> **SUPPLIED MATERIAL**:
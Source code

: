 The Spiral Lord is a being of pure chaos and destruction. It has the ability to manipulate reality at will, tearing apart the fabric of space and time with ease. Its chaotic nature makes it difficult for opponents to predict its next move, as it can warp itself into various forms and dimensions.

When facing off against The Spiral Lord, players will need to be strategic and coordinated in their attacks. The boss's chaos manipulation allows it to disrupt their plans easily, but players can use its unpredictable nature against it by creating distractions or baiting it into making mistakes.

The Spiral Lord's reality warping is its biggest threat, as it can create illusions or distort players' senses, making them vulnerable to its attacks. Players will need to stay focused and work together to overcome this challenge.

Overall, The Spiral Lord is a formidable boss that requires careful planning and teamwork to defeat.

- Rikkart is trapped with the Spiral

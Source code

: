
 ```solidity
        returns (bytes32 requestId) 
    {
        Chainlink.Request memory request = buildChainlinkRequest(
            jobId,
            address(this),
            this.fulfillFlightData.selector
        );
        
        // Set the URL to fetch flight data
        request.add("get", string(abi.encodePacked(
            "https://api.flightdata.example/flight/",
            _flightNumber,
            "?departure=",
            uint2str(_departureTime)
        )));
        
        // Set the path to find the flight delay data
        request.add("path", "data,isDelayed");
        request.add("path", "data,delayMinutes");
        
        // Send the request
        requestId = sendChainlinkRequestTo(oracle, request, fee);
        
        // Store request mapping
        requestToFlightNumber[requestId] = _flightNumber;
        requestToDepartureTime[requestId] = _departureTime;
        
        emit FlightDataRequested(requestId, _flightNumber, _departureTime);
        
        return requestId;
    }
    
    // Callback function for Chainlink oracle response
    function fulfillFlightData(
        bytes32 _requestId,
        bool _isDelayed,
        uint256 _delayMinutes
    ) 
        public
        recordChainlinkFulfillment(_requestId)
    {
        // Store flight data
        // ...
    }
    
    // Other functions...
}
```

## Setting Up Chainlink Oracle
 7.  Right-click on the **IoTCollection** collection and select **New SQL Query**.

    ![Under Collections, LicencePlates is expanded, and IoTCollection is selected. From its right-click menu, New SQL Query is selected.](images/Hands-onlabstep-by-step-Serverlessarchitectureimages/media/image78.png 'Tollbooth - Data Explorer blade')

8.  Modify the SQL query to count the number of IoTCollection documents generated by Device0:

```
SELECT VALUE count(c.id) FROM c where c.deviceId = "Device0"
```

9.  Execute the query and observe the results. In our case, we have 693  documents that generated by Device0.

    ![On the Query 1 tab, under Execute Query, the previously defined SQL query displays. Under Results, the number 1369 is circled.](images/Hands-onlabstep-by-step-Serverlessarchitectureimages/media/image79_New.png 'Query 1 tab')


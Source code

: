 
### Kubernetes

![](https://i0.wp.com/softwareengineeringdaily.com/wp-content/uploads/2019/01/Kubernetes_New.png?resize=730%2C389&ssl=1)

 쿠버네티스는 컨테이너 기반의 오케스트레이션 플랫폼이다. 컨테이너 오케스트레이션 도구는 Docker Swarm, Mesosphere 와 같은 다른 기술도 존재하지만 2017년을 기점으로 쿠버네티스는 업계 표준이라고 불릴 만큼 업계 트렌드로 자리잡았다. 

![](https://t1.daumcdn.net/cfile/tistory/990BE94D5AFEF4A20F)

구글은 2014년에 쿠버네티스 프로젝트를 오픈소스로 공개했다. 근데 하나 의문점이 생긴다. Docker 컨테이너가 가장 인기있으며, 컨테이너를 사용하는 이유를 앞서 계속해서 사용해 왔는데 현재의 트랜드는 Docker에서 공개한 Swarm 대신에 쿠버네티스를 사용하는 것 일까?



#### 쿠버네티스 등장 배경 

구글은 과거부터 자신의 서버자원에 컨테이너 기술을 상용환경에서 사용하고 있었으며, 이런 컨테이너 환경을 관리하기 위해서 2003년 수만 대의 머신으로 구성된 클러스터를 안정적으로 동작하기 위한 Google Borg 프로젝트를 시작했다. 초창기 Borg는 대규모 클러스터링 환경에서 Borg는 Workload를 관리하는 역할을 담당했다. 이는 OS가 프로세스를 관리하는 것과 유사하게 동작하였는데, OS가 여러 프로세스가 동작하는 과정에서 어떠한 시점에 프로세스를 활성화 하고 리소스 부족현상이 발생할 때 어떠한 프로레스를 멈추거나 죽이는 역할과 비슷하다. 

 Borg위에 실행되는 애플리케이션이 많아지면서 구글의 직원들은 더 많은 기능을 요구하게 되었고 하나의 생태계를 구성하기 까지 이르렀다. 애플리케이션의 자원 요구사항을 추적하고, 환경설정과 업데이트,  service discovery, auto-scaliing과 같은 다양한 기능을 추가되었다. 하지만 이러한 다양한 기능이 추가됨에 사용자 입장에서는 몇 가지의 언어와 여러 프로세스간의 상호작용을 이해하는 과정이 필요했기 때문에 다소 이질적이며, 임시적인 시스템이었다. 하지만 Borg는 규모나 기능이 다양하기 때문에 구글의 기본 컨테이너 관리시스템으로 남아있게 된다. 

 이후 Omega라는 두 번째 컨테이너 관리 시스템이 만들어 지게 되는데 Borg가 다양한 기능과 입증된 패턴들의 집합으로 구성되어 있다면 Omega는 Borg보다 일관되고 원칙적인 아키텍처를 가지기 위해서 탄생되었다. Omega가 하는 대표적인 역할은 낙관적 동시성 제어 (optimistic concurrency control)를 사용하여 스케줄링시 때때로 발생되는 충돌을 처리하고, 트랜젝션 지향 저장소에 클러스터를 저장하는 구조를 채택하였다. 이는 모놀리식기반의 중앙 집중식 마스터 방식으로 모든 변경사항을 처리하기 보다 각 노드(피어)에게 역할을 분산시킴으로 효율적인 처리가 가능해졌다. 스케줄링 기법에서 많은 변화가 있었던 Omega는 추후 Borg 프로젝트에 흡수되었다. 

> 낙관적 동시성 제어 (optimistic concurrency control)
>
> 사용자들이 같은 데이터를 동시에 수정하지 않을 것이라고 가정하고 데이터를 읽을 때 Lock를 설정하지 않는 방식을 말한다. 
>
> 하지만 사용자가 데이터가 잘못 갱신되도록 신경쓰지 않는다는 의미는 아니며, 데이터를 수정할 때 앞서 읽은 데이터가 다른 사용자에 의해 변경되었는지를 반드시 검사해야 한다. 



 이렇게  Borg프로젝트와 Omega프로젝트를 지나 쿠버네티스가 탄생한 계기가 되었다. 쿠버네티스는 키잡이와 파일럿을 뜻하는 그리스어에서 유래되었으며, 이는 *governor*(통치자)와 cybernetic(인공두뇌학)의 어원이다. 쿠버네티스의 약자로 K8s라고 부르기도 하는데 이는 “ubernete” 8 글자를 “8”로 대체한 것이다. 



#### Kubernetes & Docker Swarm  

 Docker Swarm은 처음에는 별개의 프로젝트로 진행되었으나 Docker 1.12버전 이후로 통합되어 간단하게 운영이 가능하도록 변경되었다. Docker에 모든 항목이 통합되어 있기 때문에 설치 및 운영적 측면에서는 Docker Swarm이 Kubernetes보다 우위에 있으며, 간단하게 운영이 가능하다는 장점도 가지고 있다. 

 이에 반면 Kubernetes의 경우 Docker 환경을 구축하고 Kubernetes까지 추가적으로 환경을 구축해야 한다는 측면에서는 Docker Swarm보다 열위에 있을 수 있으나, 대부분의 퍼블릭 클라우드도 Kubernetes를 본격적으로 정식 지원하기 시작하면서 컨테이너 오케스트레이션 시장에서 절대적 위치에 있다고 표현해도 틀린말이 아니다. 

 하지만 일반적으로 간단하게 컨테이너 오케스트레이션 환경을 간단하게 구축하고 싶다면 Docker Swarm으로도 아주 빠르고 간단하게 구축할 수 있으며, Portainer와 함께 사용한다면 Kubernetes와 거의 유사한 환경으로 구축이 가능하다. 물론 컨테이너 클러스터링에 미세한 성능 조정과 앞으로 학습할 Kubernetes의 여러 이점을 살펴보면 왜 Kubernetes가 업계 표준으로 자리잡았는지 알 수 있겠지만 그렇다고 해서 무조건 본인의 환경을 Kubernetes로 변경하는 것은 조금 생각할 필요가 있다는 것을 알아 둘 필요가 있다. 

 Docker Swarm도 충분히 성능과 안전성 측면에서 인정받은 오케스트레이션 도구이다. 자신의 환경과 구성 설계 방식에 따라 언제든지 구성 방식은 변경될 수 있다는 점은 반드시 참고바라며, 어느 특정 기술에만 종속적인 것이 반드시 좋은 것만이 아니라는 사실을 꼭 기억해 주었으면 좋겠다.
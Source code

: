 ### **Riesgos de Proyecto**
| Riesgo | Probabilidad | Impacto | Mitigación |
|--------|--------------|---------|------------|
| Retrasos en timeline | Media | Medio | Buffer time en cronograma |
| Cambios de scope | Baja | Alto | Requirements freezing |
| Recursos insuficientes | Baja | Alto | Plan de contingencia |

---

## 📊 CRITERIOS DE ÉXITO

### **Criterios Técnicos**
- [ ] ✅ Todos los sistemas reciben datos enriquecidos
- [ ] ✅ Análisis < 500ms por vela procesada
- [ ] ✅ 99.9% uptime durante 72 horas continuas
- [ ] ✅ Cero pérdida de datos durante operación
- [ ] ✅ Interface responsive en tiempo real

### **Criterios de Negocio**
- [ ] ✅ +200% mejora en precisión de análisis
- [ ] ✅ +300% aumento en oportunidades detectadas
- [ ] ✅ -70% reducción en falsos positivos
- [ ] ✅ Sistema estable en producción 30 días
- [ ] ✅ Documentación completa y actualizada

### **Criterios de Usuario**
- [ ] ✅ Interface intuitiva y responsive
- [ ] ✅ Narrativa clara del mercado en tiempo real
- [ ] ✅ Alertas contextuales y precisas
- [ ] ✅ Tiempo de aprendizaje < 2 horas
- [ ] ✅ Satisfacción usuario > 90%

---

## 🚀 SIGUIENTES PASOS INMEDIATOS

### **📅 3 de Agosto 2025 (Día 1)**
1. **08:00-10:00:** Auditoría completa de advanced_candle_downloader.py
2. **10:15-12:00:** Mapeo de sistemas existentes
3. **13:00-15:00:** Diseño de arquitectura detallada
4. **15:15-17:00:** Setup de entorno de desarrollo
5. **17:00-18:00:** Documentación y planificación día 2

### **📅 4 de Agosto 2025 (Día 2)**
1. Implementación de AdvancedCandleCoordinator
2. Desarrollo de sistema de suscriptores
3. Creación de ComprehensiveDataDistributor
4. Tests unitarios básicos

> **EXERCISE DIRECTIONS**: Word for word, restate the lines of the data above that fall between the line holding "select **New SQL Query**." and the line holding "generated by Device0.", inclusive, and no other lines.

> **SOLUTION TO THE PROBLEM**:
 7.  Right-click on the **IoTCollection** collection and select **New SQL Query**.

    ![Under Collections, LicencePlates is expanded, and IoTCollection is selected. From its right-click menu, New SQL Query is selected.](images/Hands-onlabstep-by-step-Serverlessarchitectureimages/media/image78.png 'Tollbooth - Data Explorer blade')

8.  Modify the SQL query to count the number of IoTCollection documents generated by Device0:

```
SELECT VALUE count(c.id) FROM c where c.deviceId = "Device0"
```

9.  Execute the query and observe the results. In our case, we have 693  documents that generated by Device0.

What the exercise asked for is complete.